For full preservation, each repository would have the full history of all boost right up until the modularization point, at which time the beginning of each module would be a commit that moves things into place and removes everything else. This commit would be separate for each module. After that you could merge updated changes from boost svn and Git may be able to follow the renames and resolve the merge (mostly) automatically.

Just so I'm clear, Troy's concern is that the pre-modularization history would be duplicated in every module's repository?

This is related to an alternative use case for Git submodules which has been brought up on Git's mailing list many times (in slight variations). Currently the "git submodule" command is meant for a super-repository that refers to sub-repositories that each have completely distinct content. Another valid use case that is not supported right now is when the super-project shares content with the subproject (we have this problem at Kitware because ParaView shares VTK content and does not build without it). Boost modules have this problem with a slight twist: the modules share content historically but not in their modern revisions.

In the shared-content submodule use-case it makes more sense for the objects of the submodule to be stored in the same .git/objects database as the outer project. In the Boost case this would avoid duplicating all the old history in each module's repository while allowing it to appear so conceptually.

I've spent some time investigating how to do this with Git, and it is possible. However, it requires deep understanding of Git and careful manual set up of the work tree (and requires symlinks in some cases). More work is needed in Git proper to provide a nice interface for it. When I get more time to spend on it I plan to propose a solution to Git upstream.

dabrahams commented 14 years ago

git filter-branch is one way to do this. But perhaps even better, we could use the technique described in http://progit.org//2010/03/17/replace.html

So cool!

dabrahams commented 14 years ago

Specifically, see http://progit.org//2010/03/17/replace.html?dsq=41051056#comment-41051056

bradking commented 14 years ago

Yes, for stripping irrelevant stuff from history, filter-branch is the way to go. I'm very familiar with it because I've been using it extensively to do manual cleanup of automatic cvs->git conversion results for permanent one-time conversions. I'm happy to answer any questions about it.

The "replace" approach looks like a porcelain around Git grafts. I've also used grafts extensively during cvs->git conversion cleanup. Basically you can just put a .git/info/grafts file in your repo. Each line is the hash of a commit followed by the hashes of other commits to pretend are the parents (and ignore the real parents). Note that grafts are meaningful only in the local repository. They can also break push/fetch if a transmitted commit is grafted.

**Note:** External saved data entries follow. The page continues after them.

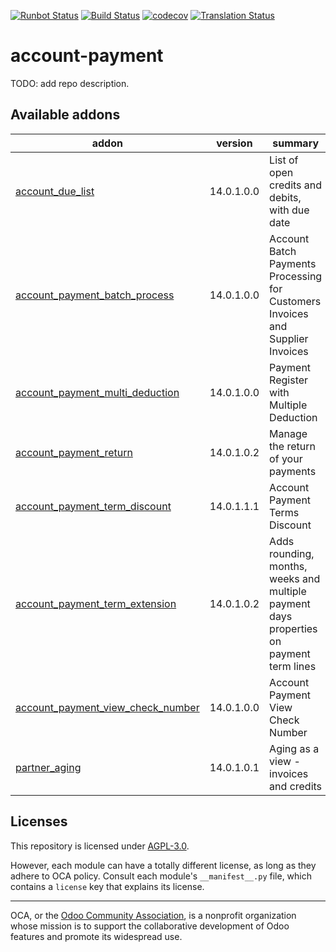 [![Runbot Status](https://runbot.odoo-community.org/runbot/badge/flat/96/14.0.svg)](https://runbot.odoo-community.org/runbot/repo/github-com-oca-account-payment-96)
[![Build Status](https://travis-ci.com/OCA/account-payment.svg?branch=14.0)](https://travis-ci.com/OCA/account-payment)
[![codecov](https://codecov.io/gh/OCA/account-payment/branch/14.0/graph/badge.svg)](https://codecov.io/gh/OCA/account-payment)
[![Translation Status](https://translation.odoo-community.org/widgets/account-payment-14-0/-/svg-badge.svg)](https://translation.odoo-community.org/engage/account-payment-14-0/?utm_source=widget)

<!-- /!\ do not modify above this line -->

# account-payment

TODO: add repo description.

<!-- /!\ do not modify below this line -->

<!-- prettier-ignore-start -->

[//]: # (addons)

Available addons
----------------
addon | version | summary
--- | --- | ---
[account_due_list](account_due_list/) | 14.0.1.0.0 | List of open credits and debits, with due date
[account_payment_batch_process](account_payment_batch_process/) | 14.0.1.0.0 | Account Batch Payments Processing for Customers Invoices and Supplier Invoices
[account_payment_multi_deduction](account_payment_multi_deduction/) | 14.0.1.0.0 | Payment Register with Multiple Deduction
[account_payment_return](account_payment_return/) | 14.0.1.0.2 | Manage the return of your payments
[account_payment_term_discount](account_payment_term_discount/) | 14.0.1.1.1 | Account Payment Terms Discount
[account_payment_term_extension](account_payment_term_extension/) | 14.0.1.0.2 | Adds rounding, months, weeks and multiple payment days properties on payment term lines
[account_payment_view_check_number](account_payment_view_check_number/) | 14.0.1.0.0 | Account Payment View Check Number
[partner_aging](partner_aging/) | 14.0.1.0.1 | Aging as a view - invoices and credits

[//]: # (end addons)

<!-- prettier-ignore-end -->

## Licenses

This repository is licensed under [AGPL-3.0](LICENSE).

However, each module can have a totally different license, as long as they adhere to OCA
policy. Consult each module's `__manifest__.py` file, which contains a `license` key
that explains its license.

----

OCA, or the [Odoo Community Association](http://odoo-community.org/), is a nonprofit
organization whose mission is to support the collaborative development of Odoo features
and promote its widespread use.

Grafts are certainly a reasonable approach for the modularization-with-history problem. Just be sure that the graft for the first commit in each module points its pretend parent at a commit in the non-modularized history that has the same content for each file. Otherwise Git may not track the renames correctly (it can tolerate some edits with renames but disables this feature when more paths change than some threshold). Unfortunately it is up to each user that wants full history to fetch it from the full repo and add the correct graft locally. Perhaps a script or at least some documentation for each module can specify the proper graft line.

dabrahams commented 14 years ago

I was thinking of doing it this way; comments appreciated:

set up a Git mirror of the SVN repo. Fortunately, Troy has already done that and will soon be pushing commits out to http://github.com/ryppl/boost-svn
create a branch for each library
in each library branch, delete the irrelevant files and move them into the new structure appropriate to the individual library
use that state as a graftable base for the Git module repo
to keep in synch, most updates to the mirrored SVN can probably be merged cleanly and automatically into the library branches
but how do we get those changes into the Git module repo?

daniel-w commented 14 years ago

As long as the SVN repo is active, no one can really use the modularized git repositories for development anyway, so why is this important? When doing this as a one time thing for the final conversion, we can do it with grafts or possibly just use filter-branch to clean up the history and get rid of unrelated changes. But why do it now? What am I missing?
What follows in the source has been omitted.